La gondole glisse sur l'eau verte et ambrée. Les palais se reflètent dans l'eau, la lumière du soir est miraculeuse. "Que j'abhorre Bonaparte de t'avoir confié à l'Autriche", s'exclame-t-il.
Ce matin la visite au palais des Doges fut décevante : la salle du Grand Conseil transformée en bibliothèque, le Paradis du Tintoret est un tableau dont le sujet est anti-pictural, pire que les batailles. L'unique chose à admirer est le Triomphe de Venise de Véronèse.
De retour chez lui (il avait loué une maison meublée dans la salizzada San Paternan pour 32 francs par mois), il repense à la femme d'hier soir, une prostituée dont il s'était senti le devoir de faire l'expérience qui finalement s'était révélé médiocre.
Stendhal ne fut pas célèbre de son vivant. Il avait certes la renommée d'un homme du monde, d'un brillant causeur, d'un français galant aux manières soignées. Il fut admis avec chaleur dans les salons, en particulier celui de Marina Benzon où l'on faisait de la musique.. On lui présenta Lamberti. On lui demanda des nouvelles de France. Il opposa un froid silence. Il annonça qu'il avait décidé de rester en Italie et de s'établir à Milan. Alors que la conversation prenait un ton un peu trop sérieux, par bonheur arriva le grand poète satirique Pietro Buratti. On le lui présenta. Il lut un petit poème, à la demande générale, récita des vers très grivois et l'atmosphère se détendit. Stendhal souriait, se faisait traduire quelques mots de dialecte qu'il ne comprenait pas, comprenait alors et applaudissait. "Vous êtes un poète enchanteur. Vos facéties sont délicieuses".
Les premières hésitations passées, le langage devint plus libre, on employa des formules riches de double sens, puis les termes se firent de plus en plus explicitent. Stendhal se rappela qu'une vieille connaissance, madame Lavenelle, aux mœurs très libertine, lui avait donné le goût d'un langage sans préjugé. Ce genre de conversation en italien lui plaisait beaucoup.

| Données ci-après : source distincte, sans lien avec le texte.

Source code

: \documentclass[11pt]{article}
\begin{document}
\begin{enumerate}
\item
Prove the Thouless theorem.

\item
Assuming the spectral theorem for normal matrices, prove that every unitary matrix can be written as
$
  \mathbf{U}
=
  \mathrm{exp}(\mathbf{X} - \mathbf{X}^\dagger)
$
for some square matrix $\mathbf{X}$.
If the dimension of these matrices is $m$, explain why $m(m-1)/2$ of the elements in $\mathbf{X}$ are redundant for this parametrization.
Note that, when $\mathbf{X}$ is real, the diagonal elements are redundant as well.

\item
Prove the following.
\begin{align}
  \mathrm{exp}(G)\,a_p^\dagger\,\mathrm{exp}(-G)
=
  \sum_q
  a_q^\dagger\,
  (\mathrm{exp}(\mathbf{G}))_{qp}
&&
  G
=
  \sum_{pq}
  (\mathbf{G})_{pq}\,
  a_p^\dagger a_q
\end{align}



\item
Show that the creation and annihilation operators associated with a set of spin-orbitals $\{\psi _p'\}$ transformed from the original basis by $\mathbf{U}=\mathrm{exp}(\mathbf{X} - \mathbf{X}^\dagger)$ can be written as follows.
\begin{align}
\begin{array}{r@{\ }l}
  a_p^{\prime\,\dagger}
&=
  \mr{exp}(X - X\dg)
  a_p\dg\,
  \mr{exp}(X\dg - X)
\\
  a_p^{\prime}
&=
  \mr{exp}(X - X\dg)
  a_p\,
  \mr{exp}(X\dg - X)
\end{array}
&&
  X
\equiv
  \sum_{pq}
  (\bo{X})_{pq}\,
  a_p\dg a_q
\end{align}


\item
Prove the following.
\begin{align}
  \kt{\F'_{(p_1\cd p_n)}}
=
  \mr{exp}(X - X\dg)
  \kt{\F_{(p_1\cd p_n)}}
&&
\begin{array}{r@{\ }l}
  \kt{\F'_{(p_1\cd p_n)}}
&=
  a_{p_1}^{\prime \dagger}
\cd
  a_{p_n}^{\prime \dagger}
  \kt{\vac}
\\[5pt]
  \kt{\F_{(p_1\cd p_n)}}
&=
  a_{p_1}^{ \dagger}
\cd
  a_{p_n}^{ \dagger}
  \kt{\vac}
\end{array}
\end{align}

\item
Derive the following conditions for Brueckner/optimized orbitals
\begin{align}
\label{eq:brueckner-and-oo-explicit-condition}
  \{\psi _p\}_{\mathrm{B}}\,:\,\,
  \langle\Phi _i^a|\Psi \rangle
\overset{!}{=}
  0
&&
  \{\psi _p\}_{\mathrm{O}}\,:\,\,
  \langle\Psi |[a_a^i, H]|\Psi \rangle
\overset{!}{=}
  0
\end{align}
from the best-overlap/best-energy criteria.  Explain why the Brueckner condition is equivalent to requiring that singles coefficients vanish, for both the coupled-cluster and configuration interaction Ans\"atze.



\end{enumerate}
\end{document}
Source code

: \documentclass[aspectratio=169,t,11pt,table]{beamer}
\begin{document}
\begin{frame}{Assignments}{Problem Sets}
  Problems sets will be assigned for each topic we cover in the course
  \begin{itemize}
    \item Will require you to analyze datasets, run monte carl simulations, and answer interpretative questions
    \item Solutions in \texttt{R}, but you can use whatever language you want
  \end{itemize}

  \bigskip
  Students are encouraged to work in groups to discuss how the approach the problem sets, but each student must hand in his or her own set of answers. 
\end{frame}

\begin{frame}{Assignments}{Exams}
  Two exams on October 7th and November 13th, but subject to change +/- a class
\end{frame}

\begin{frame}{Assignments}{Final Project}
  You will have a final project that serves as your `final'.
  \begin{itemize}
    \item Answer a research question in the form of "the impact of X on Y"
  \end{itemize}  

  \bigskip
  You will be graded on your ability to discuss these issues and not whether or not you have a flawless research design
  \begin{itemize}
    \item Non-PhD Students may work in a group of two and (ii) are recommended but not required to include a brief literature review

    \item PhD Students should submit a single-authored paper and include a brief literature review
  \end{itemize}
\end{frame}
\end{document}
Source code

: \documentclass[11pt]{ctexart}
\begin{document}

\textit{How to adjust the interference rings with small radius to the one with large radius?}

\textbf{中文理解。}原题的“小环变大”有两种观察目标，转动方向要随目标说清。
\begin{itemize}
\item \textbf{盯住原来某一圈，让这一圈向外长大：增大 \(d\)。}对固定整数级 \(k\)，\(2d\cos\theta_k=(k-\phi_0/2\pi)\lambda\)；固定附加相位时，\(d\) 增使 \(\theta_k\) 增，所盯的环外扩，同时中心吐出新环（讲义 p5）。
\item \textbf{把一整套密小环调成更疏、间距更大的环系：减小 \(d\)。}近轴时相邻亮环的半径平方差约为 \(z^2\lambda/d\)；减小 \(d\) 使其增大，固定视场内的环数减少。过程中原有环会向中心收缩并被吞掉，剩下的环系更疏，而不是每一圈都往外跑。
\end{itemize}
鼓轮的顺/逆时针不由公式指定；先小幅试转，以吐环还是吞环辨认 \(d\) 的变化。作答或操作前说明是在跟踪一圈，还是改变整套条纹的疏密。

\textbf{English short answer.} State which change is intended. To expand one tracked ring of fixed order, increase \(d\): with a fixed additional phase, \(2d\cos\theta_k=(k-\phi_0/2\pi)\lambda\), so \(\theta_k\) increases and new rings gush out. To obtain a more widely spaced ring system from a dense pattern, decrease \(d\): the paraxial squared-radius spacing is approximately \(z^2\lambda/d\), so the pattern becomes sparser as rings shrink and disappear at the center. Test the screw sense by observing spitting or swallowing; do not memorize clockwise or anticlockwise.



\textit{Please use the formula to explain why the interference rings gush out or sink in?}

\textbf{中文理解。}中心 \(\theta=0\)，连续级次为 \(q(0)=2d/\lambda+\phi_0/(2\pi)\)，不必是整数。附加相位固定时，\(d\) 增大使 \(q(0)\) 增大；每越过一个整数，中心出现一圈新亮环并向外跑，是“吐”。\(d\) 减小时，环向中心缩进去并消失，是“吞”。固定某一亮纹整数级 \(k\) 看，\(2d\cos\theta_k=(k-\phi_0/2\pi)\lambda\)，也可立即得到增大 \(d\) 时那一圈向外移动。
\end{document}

L'année 1815 fut importante, puisque fut rétabli le droit de porter le titre de noble, et les patriciens furent autorisés à demander à l'empereur la confirmation de leurs titres. Il suffit de verser une belle somme d'argent pour acquérir le titre de comte de l'Empire d'Autriche ; et pour beaucoup plus celui de prince (il n'y en eut que deux : Giovanelli et Erizzo). Pietro Benzon devint comte et Marina comtesse.